I admire Big Eva, she could have been caught up in the contagious Troubles disease. But she never bought it, she refused to have a part in it. She could have raised her children to hate the other side but she didn't. As with any mother, she just wanted her family to be safe and out of harm's way. She did a pretty good job in raising her son and I tell her this. She laughs and says, "Craig was always a good boy. He was quiet, so he was.

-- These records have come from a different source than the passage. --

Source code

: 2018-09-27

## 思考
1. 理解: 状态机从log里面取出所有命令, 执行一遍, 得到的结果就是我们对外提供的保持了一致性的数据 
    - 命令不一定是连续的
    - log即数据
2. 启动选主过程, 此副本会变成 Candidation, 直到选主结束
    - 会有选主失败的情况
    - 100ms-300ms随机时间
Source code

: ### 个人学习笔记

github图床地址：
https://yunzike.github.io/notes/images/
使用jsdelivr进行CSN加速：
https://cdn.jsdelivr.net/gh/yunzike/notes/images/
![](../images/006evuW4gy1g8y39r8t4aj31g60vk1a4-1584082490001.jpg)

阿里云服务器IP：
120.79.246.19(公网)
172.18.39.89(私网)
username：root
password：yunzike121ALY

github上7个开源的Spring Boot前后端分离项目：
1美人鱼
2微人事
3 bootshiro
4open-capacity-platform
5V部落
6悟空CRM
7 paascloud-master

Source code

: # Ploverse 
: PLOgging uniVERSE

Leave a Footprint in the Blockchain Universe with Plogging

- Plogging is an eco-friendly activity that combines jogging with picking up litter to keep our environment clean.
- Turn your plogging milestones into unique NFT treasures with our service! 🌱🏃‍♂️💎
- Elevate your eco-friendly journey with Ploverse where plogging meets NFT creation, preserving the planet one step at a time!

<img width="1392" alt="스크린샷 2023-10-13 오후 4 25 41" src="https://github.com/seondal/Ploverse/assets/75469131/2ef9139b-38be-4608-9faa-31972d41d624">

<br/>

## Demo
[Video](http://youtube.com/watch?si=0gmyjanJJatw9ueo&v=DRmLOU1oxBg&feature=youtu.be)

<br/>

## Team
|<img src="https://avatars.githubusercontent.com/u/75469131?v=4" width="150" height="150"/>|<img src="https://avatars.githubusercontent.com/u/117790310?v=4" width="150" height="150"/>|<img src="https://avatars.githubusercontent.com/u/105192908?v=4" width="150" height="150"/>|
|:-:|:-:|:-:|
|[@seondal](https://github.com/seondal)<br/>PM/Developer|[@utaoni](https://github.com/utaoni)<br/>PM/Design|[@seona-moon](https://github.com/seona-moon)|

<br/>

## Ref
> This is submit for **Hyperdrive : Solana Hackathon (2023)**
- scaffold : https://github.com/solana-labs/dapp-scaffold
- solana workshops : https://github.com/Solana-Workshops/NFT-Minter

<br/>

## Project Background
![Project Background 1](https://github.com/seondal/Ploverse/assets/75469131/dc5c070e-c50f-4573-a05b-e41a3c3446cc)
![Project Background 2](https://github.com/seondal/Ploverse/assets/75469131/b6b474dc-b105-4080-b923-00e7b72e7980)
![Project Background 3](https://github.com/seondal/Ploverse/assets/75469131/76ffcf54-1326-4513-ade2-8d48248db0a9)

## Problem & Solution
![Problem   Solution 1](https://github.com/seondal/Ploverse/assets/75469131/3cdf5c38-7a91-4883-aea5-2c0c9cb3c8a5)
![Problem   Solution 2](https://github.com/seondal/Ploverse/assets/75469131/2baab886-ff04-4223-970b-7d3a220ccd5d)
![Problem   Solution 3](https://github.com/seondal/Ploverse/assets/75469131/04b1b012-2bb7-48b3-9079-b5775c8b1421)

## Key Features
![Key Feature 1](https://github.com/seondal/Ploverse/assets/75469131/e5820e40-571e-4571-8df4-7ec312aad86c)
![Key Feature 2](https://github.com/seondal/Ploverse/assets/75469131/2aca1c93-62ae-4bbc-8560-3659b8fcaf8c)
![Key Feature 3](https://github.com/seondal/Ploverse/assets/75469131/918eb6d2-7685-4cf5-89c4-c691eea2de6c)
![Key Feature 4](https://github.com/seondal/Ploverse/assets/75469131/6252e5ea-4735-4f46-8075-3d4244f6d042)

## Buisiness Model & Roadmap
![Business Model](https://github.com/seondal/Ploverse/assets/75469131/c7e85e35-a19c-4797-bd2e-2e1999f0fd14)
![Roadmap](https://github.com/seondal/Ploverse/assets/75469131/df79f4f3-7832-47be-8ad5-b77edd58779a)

I could have had six of him."

"It's gotten better now," she says in her faint whisper, "much better now than it was 20 years ago. I hope it stays this way."

2 comments:

Joanne said...

That was so interesting to read. I'm of eastern european descent and my grandmother and grandfather were taken from their homes in the Ukraine at at 14 and 15 by the Germans, they never saw there parents again. They had some horrible war stories too. Sad stuff, thanks for sharing.

Flippin' Yank said...

Isn't it amazing to hear stories of what people have been through? It makes you think how futile your modern day problems are.